┌──
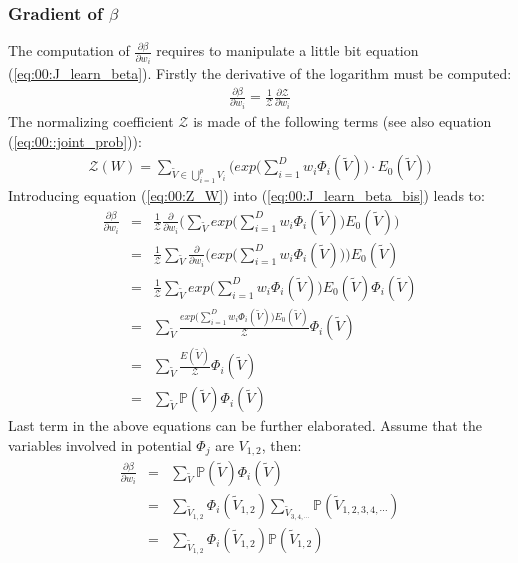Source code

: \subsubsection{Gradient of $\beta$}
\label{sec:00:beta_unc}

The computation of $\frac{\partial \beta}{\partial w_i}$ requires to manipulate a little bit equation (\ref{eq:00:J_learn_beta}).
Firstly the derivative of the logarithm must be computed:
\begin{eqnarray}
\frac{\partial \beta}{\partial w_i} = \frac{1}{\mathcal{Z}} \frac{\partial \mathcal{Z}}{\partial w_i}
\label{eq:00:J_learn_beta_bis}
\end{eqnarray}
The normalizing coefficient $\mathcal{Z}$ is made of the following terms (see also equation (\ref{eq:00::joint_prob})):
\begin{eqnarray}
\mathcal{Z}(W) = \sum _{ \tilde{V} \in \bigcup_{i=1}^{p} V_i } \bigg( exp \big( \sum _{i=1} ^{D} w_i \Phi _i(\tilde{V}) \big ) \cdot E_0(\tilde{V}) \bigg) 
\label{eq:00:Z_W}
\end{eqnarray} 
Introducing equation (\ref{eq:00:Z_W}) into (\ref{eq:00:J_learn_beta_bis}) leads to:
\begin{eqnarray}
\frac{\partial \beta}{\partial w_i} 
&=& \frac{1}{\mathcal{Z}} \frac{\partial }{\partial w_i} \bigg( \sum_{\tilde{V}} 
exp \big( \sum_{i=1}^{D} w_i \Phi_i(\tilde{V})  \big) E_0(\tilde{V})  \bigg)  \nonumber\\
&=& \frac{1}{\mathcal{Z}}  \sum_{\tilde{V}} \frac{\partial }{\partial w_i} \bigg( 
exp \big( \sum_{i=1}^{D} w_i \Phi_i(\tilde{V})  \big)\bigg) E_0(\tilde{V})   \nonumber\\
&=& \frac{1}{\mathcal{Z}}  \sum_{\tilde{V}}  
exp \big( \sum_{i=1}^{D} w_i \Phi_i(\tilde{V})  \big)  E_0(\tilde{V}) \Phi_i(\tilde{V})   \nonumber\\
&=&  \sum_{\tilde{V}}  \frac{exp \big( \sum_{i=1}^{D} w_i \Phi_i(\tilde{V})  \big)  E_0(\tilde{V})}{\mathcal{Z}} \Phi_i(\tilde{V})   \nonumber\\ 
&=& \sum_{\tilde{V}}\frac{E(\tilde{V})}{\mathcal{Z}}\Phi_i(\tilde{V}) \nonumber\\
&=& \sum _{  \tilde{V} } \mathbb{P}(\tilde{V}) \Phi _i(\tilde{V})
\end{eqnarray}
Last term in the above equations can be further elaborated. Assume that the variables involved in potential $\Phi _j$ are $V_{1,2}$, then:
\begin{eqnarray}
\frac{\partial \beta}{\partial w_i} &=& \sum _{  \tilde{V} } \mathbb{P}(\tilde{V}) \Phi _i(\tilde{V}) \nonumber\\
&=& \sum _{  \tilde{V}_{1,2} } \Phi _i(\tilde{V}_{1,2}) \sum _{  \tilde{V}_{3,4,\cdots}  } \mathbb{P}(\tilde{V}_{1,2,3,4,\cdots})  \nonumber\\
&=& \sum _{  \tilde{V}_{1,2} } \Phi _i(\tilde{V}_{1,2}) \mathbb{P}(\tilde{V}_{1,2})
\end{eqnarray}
└──
# WHAT TO PRODUCE
Wherever the string "partial" occurs in the entries, copy that whole line.

# ANSWER SECTION
The computation of $\frac{\partial \beta}{\partial w_i}$ requires to manipulate a little bit equation (\ref{eq:00:J_learn_beta}).
\frac{\partial \beta}{\partial w_i} = \frac{1}{\mathcal{Z}} \frac{\partial \mathcal{Z}}{\partial w_i}
\frac{\partial \beta}{\partial w_i} 
&=& \frac{1}{\mathcal{Z}} \frac{\partial }{\partial w_i} \bigg( \sum_{\tilde{V}} 
&=& \frac{1}{\mathcal{Z}}  \sum_{\tilde{V}} \frac{\partial }{\partial w_i} \bigg( 
\frac{\partial \beta}{\partial w_i} &=& \sum _{  \tilde{V} } \mathbb{P}(\tilde{V}) \Phi _i(\tilde{V}) \nonumber\\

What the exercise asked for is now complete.